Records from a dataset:
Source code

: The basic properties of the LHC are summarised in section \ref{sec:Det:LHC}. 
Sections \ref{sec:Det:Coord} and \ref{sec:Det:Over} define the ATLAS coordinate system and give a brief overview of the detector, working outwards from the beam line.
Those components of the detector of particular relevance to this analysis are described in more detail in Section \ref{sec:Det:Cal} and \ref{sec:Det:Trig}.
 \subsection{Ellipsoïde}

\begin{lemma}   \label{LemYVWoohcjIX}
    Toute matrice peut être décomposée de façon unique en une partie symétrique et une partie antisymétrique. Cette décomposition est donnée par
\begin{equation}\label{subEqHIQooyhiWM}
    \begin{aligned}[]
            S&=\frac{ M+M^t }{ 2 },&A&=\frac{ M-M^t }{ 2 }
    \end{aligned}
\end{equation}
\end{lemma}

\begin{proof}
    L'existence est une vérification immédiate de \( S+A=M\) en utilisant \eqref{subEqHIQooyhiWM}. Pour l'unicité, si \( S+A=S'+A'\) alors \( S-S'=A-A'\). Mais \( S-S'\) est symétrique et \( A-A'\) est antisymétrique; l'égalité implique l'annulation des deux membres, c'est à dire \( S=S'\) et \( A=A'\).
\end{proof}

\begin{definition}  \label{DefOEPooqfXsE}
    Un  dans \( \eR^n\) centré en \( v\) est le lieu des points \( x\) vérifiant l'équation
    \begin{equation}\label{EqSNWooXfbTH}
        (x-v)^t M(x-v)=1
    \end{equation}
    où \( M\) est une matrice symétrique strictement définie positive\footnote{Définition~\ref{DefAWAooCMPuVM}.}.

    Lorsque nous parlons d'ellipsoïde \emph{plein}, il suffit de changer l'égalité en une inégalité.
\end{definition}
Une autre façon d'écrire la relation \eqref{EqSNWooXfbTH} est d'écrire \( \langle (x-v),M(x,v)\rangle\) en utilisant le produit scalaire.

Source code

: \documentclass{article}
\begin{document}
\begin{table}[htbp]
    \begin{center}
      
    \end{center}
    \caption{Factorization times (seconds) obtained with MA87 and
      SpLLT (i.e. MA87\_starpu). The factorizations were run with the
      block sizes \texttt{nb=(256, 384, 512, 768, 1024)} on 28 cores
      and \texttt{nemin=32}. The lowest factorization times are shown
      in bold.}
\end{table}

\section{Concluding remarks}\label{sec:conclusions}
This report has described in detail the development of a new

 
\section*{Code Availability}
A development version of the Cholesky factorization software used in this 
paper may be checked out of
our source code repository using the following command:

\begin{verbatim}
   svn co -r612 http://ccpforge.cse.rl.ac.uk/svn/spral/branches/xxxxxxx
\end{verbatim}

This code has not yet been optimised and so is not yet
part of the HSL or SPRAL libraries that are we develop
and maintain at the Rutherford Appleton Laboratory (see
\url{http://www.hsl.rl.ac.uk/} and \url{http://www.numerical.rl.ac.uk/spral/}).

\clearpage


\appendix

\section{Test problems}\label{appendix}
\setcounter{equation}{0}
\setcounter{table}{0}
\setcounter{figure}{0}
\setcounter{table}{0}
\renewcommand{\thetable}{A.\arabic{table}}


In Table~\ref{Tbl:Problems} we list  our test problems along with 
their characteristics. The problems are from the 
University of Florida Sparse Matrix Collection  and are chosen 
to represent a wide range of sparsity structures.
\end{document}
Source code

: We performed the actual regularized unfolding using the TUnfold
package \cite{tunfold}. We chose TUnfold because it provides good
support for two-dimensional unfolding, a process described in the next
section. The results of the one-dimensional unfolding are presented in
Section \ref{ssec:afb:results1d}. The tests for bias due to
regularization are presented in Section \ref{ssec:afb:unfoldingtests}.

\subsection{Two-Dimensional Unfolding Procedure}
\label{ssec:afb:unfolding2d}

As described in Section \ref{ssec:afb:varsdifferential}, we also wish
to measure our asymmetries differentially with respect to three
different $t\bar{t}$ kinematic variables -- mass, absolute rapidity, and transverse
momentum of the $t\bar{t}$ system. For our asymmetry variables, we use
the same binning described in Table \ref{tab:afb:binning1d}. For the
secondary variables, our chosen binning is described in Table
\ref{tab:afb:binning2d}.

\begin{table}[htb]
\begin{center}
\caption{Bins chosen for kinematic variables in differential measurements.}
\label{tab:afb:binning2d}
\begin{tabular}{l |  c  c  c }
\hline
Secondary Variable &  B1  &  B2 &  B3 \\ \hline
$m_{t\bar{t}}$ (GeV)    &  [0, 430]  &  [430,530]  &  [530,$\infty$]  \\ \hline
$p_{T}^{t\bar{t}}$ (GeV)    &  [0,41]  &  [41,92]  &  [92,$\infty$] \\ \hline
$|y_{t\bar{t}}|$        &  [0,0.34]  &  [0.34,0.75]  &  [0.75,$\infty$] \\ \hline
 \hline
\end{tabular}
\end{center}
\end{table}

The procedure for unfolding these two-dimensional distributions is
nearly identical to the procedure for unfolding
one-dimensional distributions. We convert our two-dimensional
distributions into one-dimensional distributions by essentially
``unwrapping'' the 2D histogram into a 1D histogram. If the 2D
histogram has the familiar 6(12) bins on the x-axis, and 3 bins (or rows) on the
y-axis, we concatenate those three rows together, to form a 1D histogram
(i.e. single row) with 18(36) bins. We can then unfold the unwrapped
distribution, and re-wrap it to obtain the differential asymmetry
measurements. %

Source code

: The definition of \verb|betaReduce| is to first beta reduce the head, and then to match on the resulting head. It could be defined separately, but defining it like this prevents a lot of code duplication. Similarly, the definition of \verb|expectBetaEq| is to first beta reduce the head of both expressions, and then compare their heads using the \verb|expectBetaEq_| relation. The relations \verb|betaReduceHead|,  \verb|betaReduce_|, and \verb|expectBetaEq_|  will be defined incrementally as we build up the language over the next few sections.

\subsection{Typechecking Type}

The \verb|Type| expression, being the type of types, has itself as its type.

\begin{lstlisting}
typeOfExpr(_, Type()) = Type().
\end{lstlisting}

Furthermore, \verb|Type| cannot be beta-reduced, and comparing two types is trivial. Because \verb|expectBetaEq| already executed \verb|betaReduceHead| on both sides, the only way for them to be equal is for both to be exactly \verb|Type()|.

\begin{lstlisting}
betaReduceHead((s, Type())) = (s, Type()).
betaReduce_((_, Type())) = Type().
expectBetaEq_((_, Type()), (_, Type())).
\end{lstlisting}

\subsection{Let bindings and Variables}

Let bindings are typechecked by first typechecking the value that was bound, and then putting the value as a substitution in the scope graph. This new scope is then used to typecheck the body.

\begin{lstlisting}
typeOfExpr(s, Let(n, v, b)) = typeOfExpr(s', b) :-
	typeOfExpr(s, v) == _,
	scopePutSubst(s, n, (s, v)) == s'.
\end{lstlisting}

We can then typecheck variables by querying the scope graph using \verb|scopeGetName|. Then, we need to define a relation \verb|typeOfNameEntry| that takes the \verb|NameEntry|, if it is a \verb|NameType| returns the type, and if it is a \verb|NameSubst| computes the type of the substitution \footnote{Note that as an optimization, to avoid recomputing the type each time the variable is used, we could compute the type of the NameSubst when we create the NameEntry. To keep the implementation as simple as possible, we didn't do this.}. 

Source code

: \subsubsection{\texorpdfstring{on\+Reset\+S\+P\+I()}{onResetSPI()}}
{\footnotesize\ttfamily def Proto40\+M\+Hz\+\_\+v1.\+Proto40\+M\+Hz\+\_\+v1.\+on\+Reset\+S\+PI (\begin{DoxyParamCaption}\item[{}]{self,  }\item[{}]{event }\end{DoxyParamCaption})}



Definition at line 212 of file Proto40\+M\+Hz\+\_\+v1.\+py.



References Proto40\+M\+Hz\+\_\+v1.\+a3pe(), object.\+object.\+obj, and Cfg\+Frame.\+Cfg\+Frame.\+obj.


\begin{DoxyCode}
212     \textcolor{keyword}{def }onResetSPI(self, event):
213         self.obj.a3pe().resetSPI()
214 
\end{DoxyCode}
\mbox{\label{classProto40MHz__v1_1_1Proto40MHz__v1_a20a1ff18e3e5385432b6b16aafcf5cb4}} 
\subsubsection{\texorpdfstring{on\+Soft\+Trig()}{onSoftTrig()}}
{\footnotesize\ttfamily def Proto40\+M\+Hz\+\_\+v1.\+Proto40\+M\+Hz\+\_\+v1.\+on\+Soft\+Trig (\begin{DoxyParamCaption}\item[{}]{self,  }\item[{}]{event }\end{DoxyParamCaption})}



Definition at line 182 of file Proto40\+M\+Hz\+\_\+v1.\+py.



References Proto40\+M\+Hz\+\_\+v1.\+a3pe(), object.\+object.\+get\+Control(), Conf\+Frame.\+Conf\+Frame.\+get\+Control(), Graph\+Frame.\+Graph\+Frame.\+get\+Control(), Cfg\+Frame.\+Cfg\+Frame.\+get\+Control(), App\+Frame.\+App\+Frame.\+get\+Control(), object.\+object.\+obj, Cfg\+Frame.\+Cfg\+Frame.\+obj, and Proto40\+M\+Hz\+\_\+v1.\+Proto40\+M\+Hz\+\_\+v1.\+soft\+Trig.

Exercise goal:
Retrieve each line from the records above where the word "equation" occurs.

Task result:
\begin{equation}\label{subEqHIQooyhiWM}
\end{equation}
    \begin{equation}\label{EqSNWooXfbTH}
    \end{equation}
\setcounter{equation}{0}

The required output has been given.